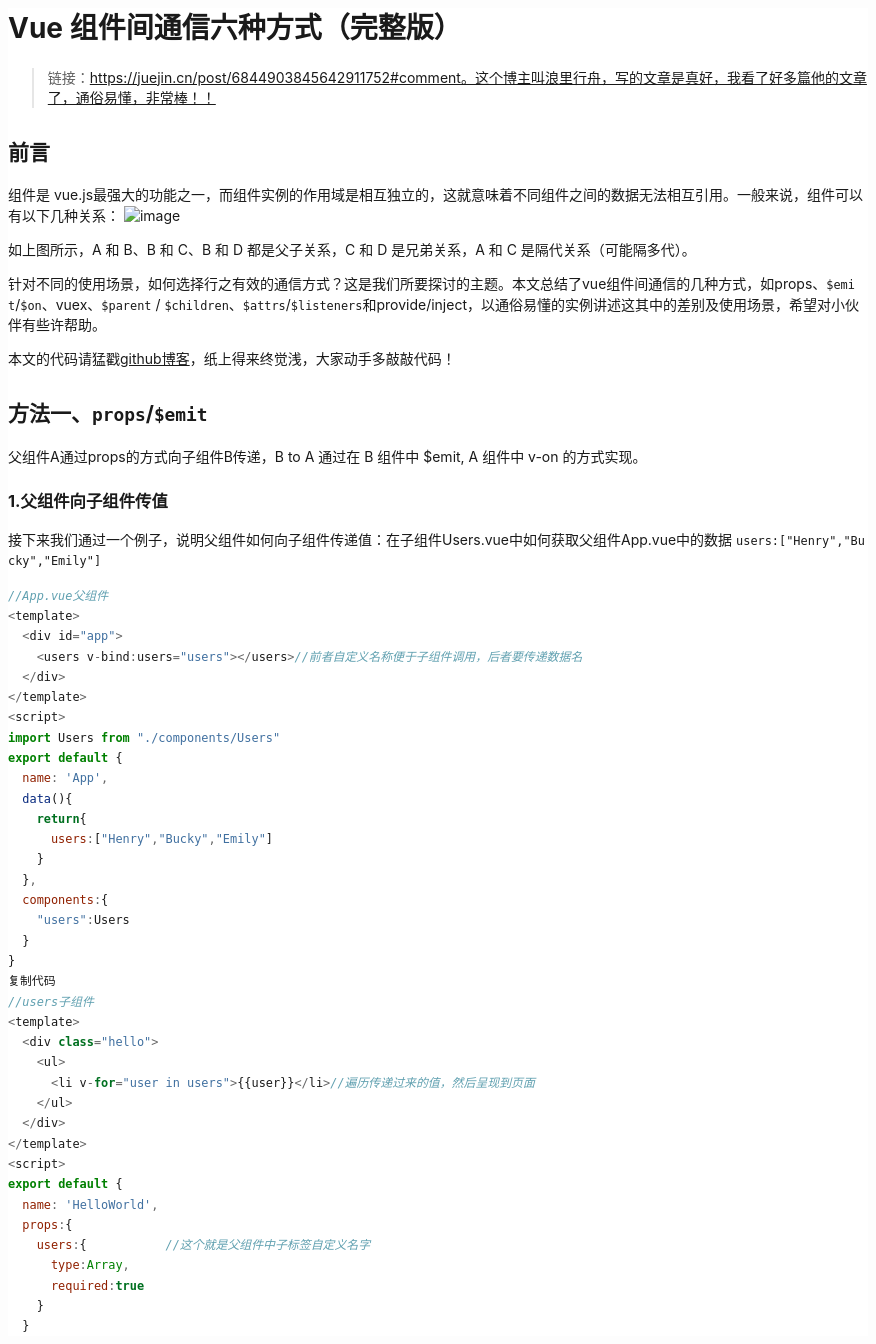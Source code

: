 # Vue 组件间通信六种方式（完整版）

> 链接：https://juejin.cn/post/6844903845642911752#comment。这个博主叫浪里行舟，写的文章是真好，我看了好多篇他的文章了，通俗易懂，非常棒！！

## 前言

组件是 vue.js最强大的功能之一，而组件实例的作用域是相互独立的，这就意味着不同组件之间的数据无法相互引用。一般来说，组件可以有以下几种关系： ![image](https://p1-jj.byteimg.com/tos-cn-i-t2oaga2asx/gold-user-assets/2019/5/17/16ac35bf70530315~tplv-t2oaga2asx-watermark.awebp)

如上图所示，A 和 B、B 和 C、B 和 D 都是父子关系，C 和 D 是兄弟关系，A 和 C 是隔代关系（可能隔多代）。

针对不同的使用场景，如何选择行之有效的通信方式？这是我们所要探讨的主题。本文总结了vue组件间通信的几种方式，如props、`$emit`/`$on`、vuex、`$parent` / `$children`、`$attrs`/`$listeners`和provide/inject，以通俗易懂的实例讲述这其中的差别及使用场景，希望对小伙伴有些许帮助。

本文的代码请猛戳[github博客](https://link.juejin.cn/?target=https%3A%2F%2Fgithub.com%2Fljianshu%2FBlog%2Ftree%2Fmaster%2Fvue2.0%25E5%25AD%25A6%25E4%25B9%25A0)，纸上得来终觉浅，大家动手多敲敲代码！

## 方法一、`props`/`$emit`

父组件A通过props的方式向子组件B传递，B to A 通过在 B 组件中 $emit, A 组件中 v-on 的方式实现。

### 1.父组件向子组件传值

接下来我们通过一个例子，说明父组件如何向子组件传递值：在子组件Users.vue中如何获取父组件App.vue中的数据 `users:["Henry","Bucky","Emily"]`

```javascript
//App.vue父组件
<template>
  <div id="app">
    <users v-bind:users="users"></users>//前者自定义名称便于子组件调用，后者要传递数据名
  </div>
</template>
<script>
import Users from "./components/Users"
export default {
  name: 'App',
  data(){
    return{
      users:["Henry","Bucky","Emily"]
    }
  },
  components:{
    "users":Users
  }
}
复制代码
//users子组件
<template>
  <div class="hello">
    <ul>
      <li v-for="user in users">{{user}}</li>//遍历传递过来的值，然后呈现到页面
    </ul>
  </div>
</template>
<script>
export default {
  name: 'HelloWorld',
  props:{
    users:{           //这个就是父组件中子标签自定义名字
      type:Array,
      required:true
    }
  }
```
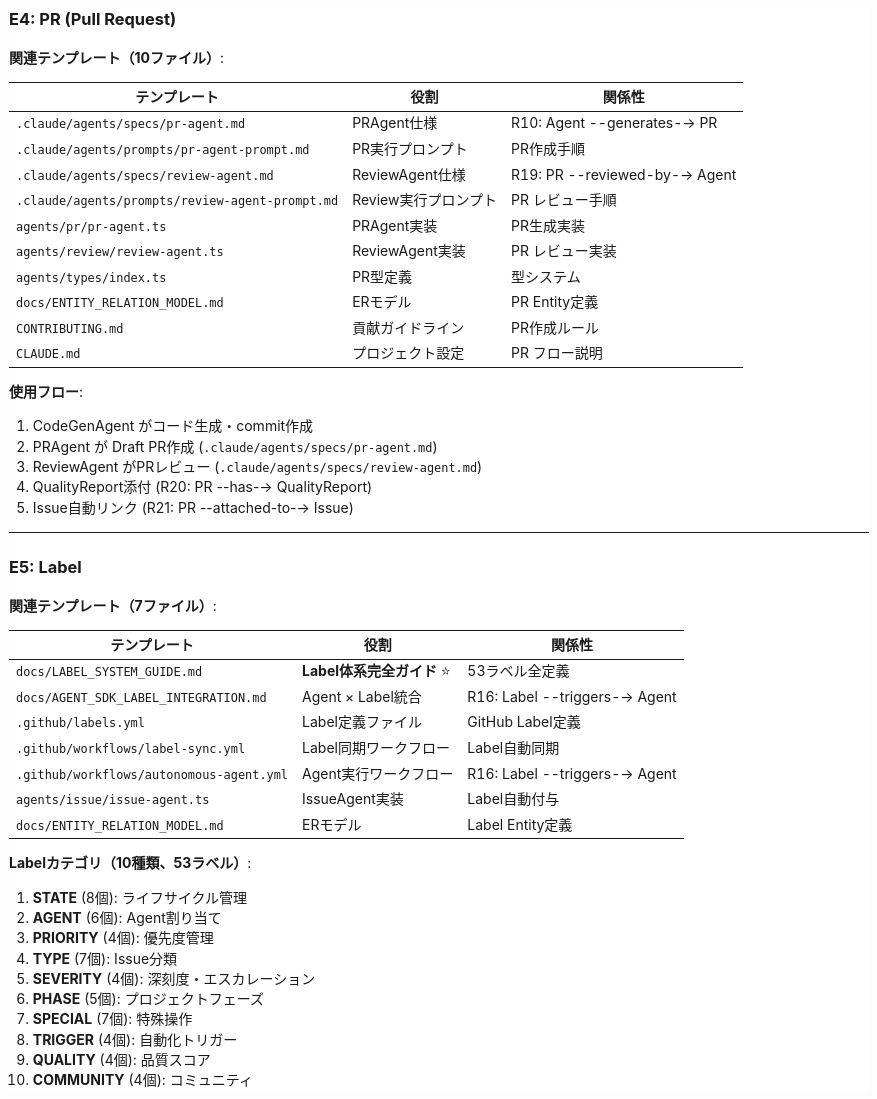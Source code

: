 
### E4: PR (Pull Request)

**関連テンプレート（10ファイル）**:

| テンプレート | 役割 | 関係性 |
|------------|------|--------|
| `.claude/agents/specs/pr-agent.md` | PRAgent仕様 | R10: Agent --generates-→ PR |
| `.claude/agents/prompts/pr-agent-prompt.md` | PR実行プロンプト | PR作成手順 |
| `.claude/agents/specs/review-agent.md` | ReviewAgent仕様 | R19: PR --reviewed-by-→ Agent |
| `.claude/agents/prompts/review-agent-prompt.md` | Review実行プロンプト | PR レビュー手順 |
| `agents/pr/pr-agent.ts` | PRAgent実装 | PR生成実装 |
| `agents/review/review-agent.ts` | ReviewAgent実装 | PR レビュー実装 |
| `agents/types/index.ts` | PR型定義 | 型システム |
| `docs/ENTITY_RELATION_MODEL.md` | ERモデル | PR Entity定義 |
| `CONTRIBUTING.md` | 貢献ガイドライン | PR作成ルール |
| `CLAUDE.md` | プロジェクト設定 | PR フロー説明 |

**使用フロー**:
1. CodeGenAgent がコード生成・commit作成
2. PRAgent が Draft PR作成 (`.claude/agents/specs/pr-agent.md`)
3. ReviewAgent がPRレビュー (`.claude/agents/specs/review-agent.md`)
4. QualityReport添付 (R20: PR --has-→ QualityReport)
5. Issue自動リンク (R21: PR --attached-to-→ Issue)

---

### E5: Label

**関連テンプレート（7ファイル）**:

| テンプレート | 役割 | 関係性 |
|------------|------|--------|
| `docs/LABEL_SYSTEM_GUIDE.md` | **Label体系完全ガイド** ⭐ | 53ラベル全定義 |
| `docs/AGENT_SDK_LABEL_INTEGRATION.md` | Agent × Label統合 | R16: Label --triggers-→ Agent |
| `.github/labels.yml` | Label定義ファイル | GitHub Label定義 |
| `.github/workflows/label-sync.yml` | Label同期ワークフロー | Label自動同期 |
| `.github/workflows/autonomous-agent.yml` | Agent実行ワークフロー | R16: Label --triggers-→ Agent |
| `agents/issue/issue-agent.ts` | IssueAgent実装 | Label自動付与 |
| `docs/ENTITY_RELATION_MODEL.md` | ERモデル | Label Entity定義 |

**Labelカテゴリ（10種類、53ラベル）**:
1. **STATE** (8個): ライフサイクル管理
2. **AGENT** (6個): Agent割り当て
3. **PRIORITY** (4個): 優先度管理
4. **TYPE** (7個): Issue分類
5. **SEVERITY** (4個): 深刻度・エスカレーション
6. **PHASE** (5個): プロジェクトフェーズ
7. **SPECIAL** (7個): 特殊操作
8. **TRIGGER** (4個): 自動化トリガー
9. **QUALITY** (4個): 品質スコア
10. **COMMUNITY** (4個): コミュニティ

^^^^

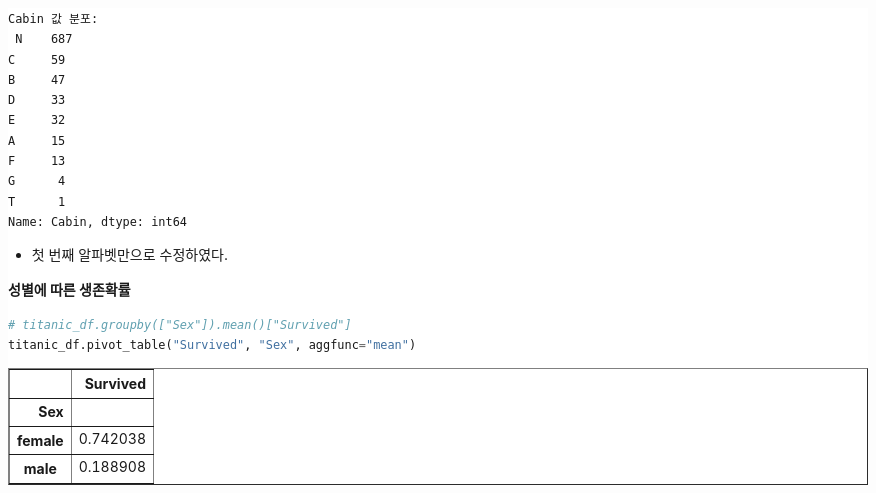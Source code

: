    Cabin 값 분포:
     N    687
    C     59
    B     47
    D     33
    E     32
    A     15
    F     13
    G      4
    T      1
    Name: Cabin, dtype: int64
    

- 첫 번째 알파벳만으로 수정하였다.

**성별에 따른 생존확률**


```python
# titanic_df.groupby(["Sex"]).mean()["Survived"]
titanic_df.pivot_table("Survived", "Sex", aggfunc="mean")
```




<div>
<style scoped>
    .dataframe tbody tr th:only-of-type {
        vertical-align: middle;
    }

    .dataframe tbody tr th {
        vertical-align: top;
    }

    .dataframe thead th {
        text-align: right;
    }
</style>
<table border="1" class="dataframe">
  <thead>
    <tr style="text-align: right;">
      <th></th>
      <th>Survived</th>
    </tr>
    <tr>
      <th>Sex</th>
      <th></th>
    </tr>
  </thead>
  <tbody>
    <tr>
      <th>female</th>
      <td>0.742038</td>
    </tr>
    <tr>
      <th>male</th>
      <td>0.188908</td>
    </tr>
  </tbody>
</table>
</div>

^^^^

Exercise prompt:
Work out how many lines of the entries include the word "tbody", and respond with that number and nothing more.

Final answer:
4